# Required action
Going down the listing below, print exactly each line from the one with "6. Running the export" up to and including the one with "This will ignore", and skip the rest.
* * * * *
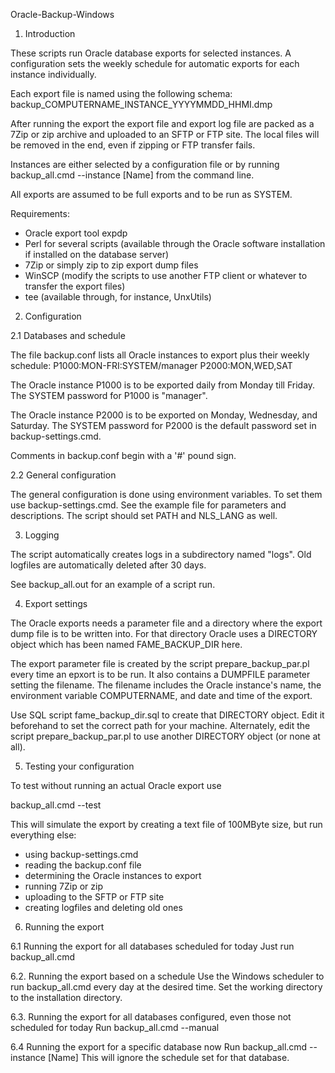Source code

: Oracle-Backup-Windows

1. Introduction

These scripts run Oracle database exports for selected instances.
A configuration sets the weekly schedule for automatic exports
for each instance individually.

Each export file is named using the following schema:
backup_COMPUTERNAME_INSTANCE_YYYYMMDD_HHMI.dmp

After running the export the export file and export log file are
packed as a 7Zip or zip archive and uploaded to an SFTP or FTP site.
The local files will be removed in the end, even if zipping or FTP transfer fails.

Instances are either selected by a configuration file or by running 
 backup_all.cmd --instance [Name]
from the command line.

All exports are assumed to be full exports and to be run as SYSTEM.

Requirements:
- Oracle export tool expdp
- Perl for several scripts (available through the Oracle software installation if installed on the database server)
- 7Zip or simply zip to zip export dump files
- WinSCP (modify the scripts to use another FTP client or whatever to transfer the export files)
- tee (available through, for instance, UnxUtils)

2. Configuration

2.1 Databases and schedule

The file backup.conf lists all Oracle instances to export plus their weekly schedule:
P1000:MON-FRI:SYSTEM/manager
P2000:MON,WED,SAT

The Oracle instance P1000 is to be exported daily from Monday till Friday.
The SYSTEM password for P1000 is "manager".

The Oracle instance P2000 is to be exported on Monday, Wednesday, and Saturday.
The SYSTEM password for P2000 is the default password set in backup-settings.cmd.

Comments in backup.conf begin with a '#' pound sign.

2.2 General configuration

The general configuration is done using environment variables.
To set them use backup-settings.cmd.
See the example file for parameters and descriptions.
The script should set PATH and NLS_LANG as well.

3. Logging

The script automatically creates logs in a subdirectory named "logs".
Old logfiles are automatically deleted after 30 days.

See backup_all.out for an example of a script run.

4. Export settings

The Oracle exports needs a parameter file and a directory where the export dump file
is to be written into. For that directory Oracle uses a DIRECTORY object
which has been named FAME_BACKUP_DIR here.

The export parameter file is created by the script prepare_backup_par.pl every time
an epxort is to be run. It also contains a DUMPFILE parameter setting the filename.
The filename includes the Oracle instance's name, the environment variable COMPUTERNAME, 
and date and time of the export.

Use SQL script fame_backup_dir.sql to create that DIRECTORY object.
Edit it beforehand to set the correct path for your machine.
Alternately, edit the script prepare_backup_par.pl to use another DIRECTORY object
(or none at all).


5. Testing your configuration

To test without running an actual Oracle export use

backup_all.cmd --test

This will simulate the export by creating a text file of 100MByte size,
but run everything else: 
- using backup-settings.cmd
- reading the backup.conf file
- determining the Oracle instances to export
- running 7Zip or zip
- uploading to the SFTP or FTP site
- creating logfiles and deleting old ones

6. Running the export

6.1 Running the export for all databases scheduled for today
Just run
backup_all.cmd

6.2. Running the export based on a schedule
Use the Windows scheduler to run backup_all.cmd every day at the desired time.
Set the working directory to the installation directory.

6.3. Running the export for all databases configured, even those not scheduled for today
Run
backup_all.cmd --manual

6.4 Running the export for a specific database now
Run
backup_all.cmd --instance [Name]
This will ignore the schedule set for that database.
* * * * *
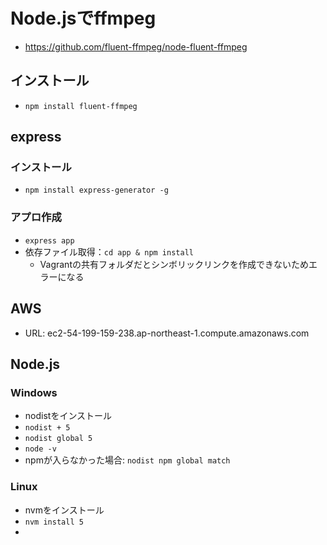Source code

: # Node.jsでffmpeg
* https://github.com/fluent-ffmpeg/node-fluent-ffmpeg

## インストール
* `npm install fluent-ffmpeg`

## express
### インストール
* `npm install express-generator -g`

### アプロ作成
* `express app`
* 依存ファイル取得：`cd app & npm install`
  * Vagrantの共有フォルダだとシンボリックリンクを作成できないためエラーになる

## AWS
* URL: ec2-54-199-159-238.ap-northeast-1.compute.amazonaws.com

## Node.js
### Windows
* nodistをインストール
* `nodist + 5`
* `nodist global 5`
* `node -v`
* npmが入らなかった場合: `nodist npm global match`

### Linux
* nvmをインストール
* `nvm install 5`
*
* * * * *
# Task solution
6. Running the export

6.1 Running the export for all databases scheduled for today
Just run
backup_all.cmd

6.2. Running the export based on a schedule
Use the Windows scheduler to run backup_all.cmd every day at the desired time.
Set the working directory to the installation directory.

6.3. Running the export for all databases configured, even those not scheduled for today
Run
backup_all.cmd --manual

6.4 Running the export for a specific database now
Run
backup_all.cmd --instance [Name]
This will ignore the schedule set for that database.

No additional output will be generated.